Melepaskan impian yang tidak masuk akal (goal disengagement) dan menyesuaikan diri untuk meraih tujuan lain yang lebih masuk akal (goal reengagement) ternyata dapat meningkatkan kepuasan diri dan kebahagiaan.

Langkah tersebut bisa jadi kesempatan untuk menyelaraskan kembali nilai-nilai pribadi yang dianut selama ini—sejauh mana perlu disesuaikan dengan kondisi terkini.

Selain itu, apabila kita terus memaksakan tujuan yang tidak realistis, bukan tidak mungkin kita malah stres dan berisiko mengalami gangguan kesehatan mental.

Woro mengingatkan, setelah kita memutuskan menyerah, ada kemungkinan kita akan merasa bersalah, malu, atau kecewa—terlepas hal itu dilakukan demi kebaikan diri sendiri.

Lalu, apa yang bisa diusahakan untuk meredam perasaan-perasaan negatif tersebut?

Menurut Woro, kamu perlu mindful atau sadar pada kondisi saat ini. Dengan begitu, kamu tidak lagi dihantui oleh pikiran yang masih berfokus pada masa lalu dan menimbulkan penyesalan.

Kamu juga dapat memupuk kembali rasa percaya diri dengan mengenali diri sendiri—baik sisi negatif maupun sisi positif—dan berusaha menerima bahwa kondisi tersebut ada pada dirimu.

"Dengan menyadari dan menerima kondisi negatif dan positif yang ada pada diri, maka kita tidak akan merutuki keburukan-keburukan kita. Namun tetap lapang dada mengakui sisi buruk sebagai bagian diri kita," kata Woro.

Seiring itu, kamu perlahan akan menjadi lebih yakin bahwa ada hal baik lainnya yang bisa dilakukan.

Coba ingat lagi keberhasilan-keberhasilan yang pernah dicapai.

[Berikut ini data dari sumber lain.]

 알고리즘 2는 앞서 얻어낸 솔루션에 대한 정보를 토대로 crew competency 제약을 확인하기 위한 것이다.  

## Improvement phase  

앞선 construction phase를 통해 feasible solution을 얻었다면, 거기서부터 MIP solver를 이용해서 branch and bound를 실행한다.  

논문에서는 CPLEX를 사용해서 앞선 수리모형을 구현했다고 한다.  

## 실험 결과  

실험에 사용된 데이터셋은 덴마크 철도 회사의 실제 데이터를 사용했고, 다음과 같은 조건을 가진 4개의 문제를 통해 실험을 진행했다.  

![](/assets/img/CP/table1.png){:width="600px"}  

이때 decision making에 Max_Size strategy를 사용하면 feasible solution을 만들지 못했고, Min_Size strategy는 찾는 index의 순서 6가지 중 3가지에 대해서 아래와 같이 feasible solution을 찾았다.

Ini penting untuk membuktikan kepada diri sendiri bahwa kamu memiliki kemampuan dan tetap percaya diri menatap ke depan.

"Selain itu, bangunlah mindset bahwa satu kegagalan tidak merepresentasikan keseluruhan kemampuan kita dan kegagalan kita dalam semua hal," tambah Woro.

Melepas sebuah cita-cita pun bukan berarti kamu meninggalkannya sepenuhnya. Siapa tahu, kamu dapat mendedikasikannya sebagai hobi.

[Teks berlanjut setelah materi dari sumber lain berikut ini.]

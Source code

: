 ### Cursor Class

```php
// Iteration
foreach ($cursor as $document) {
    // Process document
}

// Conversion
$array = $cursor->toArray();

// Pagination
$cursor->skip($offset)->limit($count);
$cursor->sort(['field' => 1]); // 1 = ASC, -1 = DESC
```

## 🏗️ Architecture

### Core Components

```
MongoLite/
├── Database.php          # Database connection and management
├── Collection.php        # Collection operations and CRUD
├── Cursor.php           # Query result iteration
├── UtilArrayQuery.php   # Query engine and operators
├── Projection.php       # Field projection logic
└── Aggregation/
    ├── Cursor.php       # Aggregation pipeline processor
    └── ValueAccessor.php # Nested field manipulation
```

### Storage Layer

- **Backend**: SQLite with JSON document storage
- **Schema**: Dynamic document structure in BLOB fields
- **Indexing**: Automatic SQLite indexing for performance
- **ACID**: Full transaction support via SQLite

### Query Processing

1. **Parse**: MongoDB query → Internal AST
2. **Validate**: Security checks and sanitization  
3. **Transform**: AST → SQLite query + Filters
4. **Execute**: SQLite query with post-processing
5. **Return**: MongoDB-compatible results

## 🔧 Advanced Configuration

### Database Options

Misalnya, kamu suka menulis, menggambar, fotografi, atau menyanyi. Namun, setelah melalui berbagai pertimbangan dan evaluasi, kamu sadar kamu tidak memiliki cukup peluang dan kapasitas untuk menjadi profesional penuh waktu di bidang tersebut.

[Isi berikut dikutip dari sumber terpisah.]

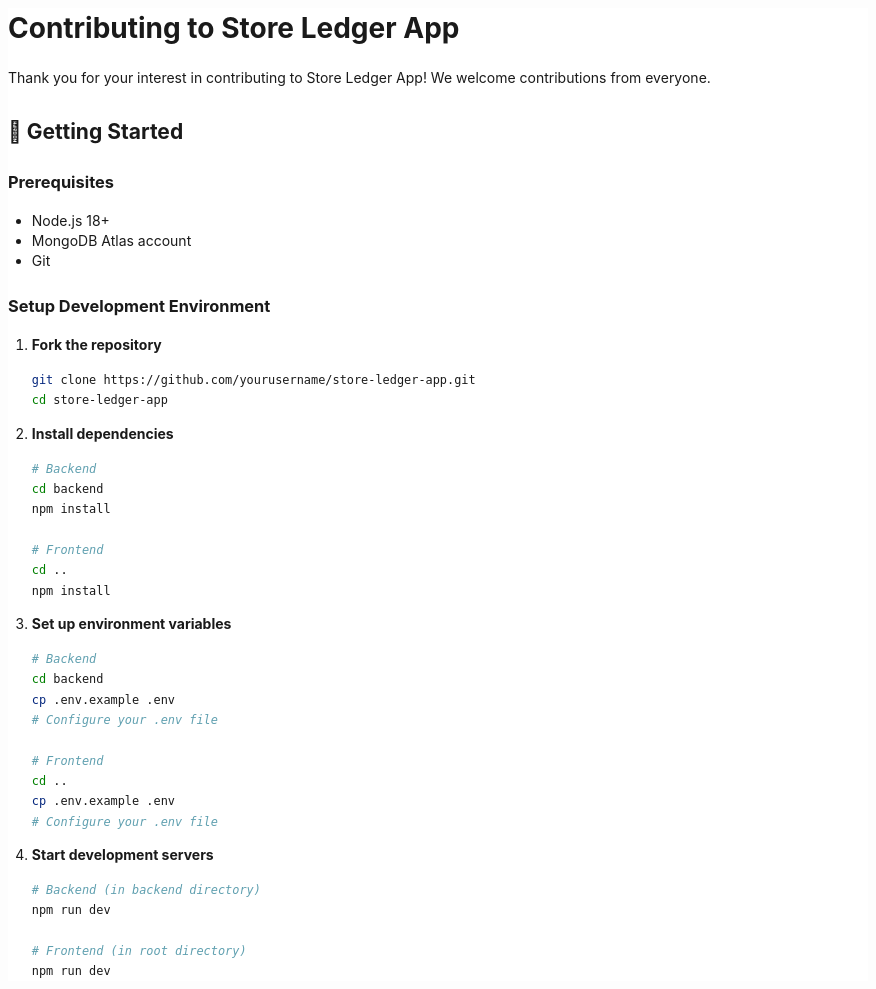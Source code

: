 # Contributing to Store Ledger App

Thank you for your interest in contributing to Store Ledger App! We welcome contributions from everyone.

## 🚀 Getting Started

### Prerequisites
- Node.js 18+
- MongoDB Atlas account
- Git

### Setup Development Environment

1. **Fork the repository**
   ```bash
   git clone https://github.com/yourusername/store-ledger-app.git
   cd store-ledger-app
   ```

2. **Install dependencies**
   ```bash
   # Backend
   cd backend
   npm install
   
   # Frontend
   cd ..
   npm install
   ```

3. **Set up environment variables**
   ```bash
   # Backend
   cd backend
   cp .env.example .env
   # Configure your .env file
   
   # Frontend
   cd ..
   cp .env.example .env
   # Configure your .env file
   ```

4. **Start development servers**
   ```bash
   # Backend (in backend directory)
   npm run dev
   
   # Frontend (in root directory)
   npm run dev
   ```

Dari situ, tidak ada salahnya mempertimbangkan untuk menjalani aktivitas tersebut sebagai hobi atau kegiatan sampingan, bukan?

Terkadang, menyerah juga dapat dimaknai sebagai pengingat bahwa kita telah bertumbuh menjadi pribadi yang semakin dewasa—karena kita mengerti kapan harus berhenti mengejar hal-hal tidak realistis, melanjutkan hidup, dan lebih memperhatikan kesehatan mental diri sendiri.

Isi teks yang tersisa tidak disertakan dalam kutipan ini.